**Dataset items:**
★ ★ ★
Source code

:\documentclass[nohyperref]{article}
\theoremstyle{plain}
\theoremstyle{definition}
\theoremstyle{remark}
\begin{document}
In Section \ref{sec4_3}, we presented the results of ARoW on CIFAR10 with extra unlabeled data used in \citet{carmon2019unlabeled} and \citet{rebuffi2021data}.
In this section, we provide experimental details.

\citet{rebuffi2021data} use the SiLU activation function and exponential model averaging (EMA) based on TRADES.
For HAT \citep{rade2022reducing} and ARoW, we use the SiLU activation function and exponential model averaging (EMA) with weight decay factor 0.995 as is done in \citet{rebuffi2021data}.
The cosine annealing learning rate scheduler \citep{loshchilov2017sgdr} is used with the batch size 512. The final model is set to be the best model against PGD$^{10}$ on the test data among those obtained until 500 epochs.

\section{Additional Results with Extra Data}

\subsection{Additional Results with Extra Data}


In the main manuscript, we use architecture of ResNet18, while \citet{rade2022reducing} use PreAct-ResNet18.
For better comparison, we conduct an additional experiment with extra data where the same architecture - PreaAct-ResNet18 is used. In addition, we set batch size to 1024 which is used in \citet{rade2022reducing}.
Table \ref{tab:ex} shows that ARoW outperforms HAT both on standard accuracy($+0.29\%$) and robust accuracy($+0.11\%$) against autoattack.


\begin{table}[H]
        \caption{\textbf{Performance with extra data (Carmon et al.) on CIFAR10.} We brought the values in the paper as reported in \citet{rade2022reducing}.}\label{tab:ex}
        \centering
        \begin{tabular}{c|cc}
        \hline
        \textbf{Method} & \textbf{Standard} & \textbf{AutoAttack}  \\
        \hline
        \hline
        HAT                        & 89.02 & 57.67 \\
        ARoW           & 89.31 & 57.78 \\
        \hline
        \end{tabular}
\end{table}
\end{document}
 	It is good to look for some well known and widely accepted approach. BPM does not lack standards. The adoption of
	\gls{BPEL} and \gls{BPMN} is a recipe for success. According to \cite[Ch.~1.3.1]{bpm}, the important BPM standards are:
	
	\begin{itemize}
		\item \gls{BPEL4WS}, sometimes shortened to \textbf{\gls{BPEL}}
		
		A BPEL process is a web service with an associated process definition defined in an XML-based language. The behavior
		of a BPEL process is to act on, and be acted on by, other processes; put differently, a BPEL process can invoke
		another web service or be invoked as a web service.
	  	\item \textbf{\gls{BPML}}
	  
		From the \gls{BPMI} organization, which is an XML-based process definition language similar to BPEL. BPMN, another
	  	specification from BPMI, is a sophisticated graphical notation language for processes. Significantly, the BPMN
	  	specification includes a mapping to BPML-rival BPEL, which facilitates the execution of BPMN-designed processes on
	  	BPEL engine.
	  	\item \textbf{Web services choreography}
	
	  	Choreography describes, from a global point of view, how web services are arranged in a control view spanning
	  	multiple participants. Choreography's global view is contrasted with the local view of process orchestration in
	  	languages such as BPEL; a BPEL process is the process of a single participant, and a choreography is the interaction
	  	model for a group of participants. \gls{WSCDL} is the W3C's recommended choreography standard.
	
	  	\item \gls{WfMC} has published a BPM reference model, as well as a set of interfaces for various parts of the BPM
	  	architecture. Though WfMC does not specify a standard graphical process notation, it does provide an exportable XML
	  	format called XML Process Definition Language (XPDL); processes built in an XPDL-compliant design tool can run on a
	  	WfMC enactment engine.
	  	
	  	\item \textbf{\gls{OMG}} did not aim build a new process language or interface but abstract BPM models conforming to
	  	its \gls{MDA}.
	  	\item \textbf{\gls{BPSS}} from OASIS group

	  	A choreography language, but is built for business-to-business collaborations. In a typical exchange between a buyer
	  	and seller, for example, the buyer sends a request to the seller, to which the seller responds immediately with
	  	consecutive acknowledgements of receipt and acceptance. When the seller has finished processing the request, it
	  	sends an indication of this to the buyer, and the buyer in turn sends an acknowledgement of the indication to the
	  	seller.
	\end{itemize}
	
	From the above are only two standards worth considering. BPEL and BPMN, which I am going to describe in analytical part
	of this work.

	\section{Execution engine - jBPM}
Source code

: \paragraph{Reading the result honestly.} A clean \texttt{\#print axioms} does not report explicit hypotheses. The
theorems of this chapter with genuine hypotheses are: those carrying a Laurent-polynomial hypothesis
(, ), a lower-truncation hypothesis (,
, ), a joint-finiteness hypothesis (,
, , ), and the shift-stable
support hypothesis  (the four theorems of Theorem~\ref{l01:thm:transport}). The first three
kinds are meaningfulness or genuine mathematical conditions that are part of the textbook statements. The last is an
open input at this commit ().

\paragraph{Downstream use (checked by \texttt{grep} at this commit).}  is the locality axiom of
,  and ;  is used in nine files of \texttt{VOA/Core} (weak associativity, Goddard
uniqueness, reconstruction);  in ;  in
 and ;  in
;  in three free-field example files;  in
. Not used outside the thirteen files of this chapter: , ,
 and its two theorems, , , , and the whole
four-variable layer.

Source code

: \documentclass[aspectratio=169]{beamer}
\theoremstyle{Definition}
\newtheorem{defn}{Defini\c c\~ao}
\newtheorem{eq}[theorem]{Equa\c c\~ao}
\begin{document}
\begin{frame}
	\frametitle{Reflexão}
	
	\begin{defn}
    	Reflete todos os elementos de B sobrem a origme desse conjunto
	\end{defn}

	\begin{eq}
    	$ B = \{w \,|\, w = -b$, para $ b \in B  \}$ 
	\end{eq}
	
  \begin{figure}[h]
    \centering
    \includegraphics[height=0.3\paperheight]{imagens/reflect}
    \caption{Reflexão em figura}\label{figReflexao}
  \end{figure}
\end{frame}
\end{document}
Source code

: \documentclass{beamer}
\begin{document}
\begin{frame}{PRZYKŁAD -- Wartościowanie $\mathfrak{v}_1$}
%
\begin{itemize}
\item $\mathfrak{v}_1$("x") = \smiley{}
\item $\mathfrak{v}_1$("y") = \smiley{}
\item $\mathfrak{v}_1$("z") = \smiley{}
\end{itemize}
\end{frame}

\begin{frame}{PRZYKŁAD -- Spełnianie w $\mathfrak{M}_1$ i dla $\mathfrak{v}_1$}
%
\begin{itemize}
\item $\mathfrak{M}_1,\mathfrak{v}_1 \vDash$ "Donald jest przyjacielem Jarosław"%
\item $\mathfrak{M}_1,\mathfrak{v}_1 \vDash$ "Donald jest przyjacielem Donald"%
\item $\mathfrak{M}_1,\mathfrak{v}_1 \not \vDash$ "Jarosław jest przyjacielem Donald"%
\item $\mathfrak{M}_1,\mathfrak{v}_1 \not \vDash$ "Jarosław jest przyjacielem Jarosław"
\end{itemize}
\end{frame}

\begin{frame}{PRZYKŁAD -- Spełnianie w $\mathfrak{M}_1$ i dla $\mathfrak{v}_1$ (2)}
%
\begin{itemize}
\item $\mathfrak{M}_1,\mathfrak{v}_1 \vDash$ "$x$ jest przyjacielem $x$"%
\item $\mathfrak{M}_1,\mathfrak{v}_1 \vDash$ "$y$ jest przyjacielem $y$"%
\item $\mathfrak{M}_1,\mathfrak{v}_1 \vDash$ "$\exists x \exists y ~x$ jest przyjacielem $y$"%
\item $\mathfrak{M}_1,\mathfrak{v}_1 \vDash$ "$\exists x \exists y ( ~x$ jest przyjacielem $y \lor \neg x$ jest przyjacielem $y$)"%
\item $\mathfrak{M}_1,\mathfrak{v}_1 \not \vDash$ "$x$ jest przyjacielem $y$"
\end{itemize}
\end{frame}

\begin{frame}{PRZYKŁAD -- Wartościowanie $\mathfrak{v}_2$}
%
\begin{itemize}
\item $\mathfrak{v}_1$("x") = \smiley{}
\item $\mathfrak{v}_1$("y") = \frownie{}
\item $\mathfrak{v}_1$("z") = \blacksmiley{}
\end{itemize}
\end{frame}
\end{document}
★ ★ ★
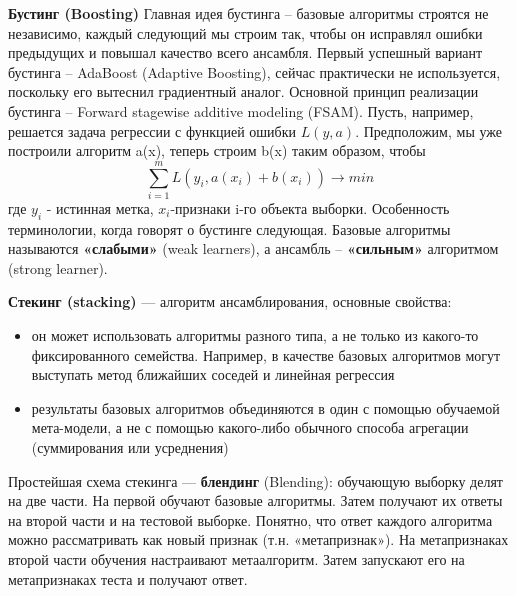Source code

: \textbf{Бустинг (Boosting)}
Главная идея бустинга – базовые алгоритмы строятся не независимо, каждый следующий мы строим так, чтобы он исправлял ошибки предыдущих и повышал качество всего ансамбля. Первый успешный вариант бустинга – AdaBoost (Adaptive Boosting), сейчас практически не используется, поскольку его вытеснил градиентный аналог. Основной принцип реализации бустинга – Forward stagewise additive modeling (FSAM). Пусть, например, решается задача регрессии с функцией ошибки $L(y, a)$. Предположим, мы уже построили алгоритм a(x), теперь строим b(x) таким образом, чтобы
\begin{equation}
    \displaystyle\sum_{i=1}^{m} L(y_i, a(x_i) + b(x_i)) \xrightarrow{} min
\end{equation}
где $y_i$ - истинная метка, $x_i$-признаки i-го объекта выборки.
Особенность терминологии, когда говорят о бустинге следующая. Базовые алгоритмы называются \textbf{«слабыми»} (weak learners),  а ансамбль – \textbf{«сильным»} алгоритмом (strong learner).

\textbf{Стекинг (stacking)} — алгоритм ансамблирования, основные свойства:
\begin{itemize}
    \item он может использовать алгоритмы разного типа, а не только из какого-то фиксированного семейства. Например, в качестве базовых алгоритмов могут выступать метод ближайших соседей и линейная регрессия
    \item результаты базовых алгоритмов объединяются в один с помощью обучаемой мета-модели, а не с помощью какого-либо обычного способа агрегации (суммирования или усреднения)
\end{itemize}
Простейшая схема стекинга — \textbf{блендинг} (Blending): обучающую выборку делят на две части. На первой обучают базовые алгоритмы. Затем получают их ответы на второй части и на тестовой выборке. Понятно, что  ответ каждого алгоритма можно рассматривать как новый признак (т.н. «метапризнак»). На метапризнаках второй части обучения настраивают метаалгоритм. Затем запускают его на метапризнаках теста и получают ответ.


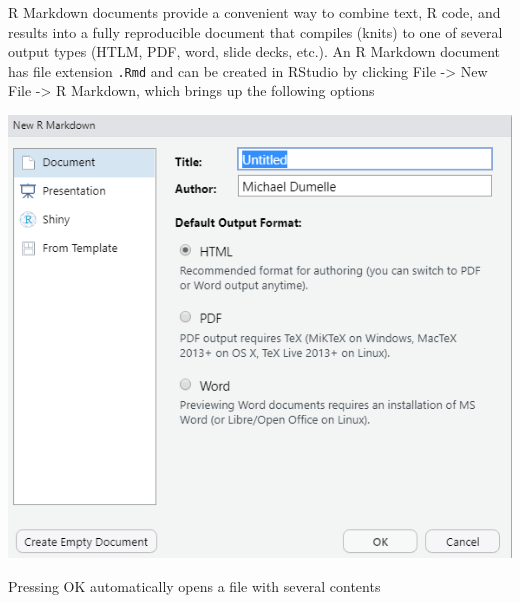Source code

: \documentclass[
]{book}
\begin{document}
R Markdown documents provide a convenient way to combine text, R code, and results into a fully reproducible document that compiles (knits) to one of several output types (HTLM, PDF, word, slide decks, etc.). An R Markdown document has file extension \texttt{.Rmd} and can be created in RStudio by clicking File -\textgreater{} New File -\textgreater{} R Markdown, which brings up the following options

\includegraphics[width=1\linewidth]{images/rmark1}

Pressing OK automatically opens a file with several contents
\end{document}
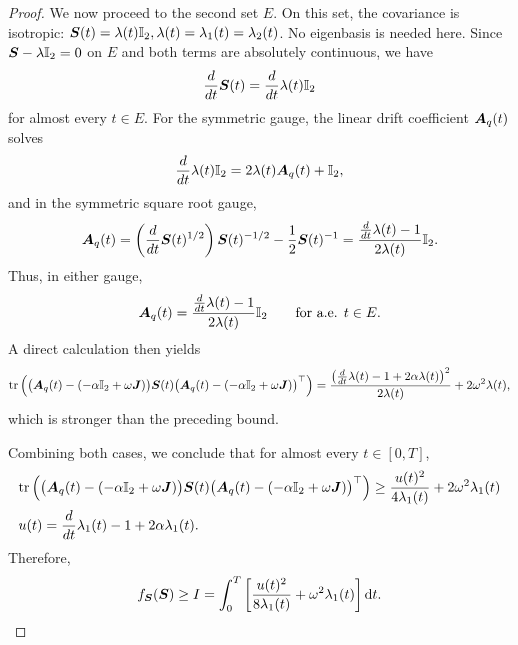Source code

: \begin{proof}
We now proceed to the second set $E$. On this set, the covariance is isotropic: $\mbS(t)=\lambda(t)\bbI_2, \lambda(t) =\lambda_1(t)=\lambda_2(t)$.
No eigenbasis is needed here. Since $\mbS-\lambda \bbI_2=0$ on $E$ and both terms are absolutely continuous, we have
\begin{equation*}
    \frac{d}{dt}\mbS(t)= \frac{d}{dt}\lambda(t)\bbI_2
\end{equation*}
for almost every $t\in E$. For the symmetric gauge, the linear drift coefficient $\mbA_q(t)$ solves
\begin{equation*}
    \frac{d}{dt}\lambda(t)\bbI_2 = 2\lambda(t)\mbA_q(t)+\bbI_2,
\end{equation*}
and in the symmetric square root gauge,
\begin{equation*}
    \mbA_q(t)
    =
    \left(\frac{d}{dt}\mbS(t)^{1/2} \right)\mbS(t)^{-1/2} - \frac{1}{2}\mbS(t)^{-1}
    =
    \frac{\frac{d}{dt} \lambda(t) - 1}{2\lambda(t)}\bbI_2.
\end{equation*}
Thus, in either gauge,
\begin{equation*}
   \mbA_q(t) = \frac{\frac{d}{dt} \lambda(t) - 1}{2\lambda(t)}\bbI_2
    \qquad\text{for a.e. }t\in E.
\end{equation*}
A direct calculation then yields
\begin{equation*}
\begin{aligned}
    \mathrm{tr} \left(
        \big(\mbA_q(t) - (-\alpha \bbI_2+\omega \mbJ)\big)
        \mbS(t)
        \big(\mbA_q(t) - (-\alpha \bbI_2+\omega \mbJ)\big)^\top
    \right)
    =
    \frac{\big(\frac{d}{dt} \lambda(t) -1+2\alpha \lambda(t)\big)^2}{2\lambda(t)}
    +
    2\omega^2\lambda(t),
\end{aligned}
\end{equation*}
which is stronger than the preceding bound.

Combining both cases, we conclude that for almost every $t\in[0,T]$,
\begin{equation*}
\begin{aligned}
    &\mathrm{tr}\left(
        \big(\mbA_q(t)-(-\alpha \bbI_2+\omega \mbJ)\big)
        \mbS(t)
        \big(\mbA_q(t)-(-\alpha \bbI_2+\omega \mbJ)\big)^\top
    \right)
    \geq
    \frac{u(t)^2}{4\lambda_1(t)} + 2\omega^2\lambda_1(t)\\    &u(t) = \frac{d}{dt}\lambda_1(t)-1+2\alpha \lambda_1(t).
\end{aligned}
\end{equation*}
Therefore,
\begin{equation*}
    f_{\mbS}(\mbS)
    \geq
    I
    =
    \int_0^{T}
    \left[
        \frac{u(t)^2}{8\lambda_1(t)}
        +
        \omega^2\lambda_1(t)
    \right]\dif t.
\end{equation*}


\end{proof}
★ ★ ★
**WHAT YOU HAVE TO DO:** The answer should be a number alone: the count of lines in the records that hold the word "left".

**ANSWER SECTION:** 4